Establishing an iconic e-cigarette brand necessitates a dual focus, Haigh stresses, judging from his experience of evaluating the prominence of e-cigarette brands within leading tobacco companies. “It requires technological advancement, involving continuous product development and research and development. Simultaneously, building a robust online presence across multiple channels emerges as a crucial strategy to drive sales and effectively capitalize on the growing market demand for these products.”

With combustible cigarettes experiencing declining volumes, smoke-free products have been consistently ascending in rankings over the last three years.

Remaining Agile

The report underscores that despite increasing regulations on traditional tobacco products in developed markets, e-cigarettes remain in a nascent stage and are currently generating high intangible value. “This is primarily due to the lack of marketing regulations governing these products,” says Haigh. “The absence of stringent rules allows e-cigarette manufacturers to continuously iterate on device design, flavors and other product attributes, enhancing appeal and driving sales growth.” Of course, this sector’s outlook may be dampened by anti-tobacco harm reduction sentiments, especially in the wake of the recent Conference of the Parties to the World Health Organization Framework Convention on Tobacco Control.

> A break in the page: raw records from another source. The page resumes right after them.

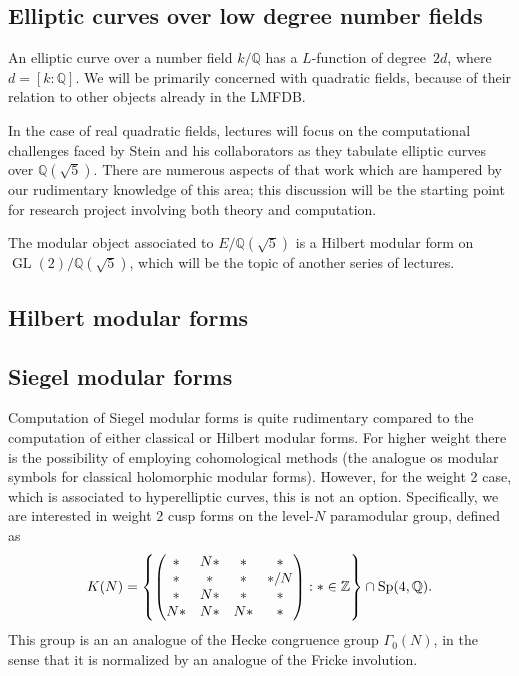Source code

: \documentclass[amstex,11pt]{amsart}
\DeclareMathOperator{\GL}{GL}
\numberwithin{equation}{section}
\newcommand{\Q}{\mathbb Q}
\begin{document}
\subsection{Elliptic curves over low degree number fields}

An elliptic curve over a number field $k/\Q$ has a $L$-function of
degree~$2d$, where $d=[k:\Q]$.  We will be primarily concerned with
quadratic fields, because of their relation to other objects already
in the LMFDB.

In the case of real quadratic fields, lectures will focus on the
computational challenges faced by Stein and his collaborators as they
tabulate elliptic curves over $\Q(\sqrt5)$.  There are numerous
aspects of that work which are hampered by our rudimentary knowledge
of this area; this discussion will be the starting point for research
project involving both theory and computation.

The modular object associated to $E/\Q(\sqrt5)$ is a Hilbert modular
form on $\GL(2)/\Q(\sqrt5)$, which will be the topic of another
series of lectures.


\subsection{Hilbert modular forms}

\subsection{Siegel modular forms}

Computation of Siegel modular forms is quite rudimentary compared to
the computation of either classical or Hilbert modular forms.  For
higher weight there is the possibility of employing cohomological
methods (the analogue os modular symbols for classical holomorphic
modular forms).  However, for the weight 2 case, which is associated
to hyperelliptic curves, this is not an option.  Specifically, we are
interested in weight 2 cusp forms on the level-$N$ paramodular group,
defined as
$$
K(N)=\left\{
\left(\begin{matrix}
  * & N* & * &*\\
* & * & * & */N\\
* & N* &*&*\\
N*&N*&N*&*
\end{matrix}\right)
:
*\in{\Bbb Z}\right\}\cap \mathrm{Sp}(4, {\Bbb Q}).
$$
This group is an an analogue of the Hecke congruence group
$\Gamma_0(N)$, in the sense that it is normalized by an analogue of
the Fricke involution.
\end{document}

“As e-cigarettes are currently enjoying high intangible value partly due to a lack of marketing regulation, any future regulations may influence the competitive landscape and strategies of tobacco companies, potentially affecting the brand value of RRPs,” says Haigh. “The ability of companies to adapt their marketing approaches and navigate evolving regulatory environments will likely play a crucial role in determining the impact on brand value in the realm of RRPs.”

In the near term, Haigh expects the development of nicotine brands’ value to undergo several significant shifts as global cigarette sales volumes continue to decline. “With combustible cigarettes experiencing declining volumes, smoke-free products have been consistently ascending in rankings over the last three years,” says Haigh. “This ascent is driven by their increased market share and revenue generation, signaling a notable trend in consumer preferences toward reduced-risk alternatives.”

Business model transformations will become another important factor. In response to the risk posed by declining shipments and revenue in the traditional cigarette market, companies are actively initiating transformations in their business models. “This involves a strategic shift toward becoming truly multi-category consumer products businesses,” says Haigh. “By diversifying their product portfolios to include smoke-free alternatives, companies aim to adapt to changing consumer demands and mitigate the impact of declining cigarette sales.”

Finally, tobacco companies will likely place greater emphasis on sustainability. “Consumers are prioritizing sustainable practices, and major tobacco companies are responding accordingly,” says Haigh. “Initiatives such as sustainable farming and waste reduction are being embraced, exemplified by [BAT’s] hiring of its first chief sustainable officer in late 2022. Similarly, Philip Morris International has introduced a bespoke sustainability index, demonstrating a commitment to measuring its ESG performance.”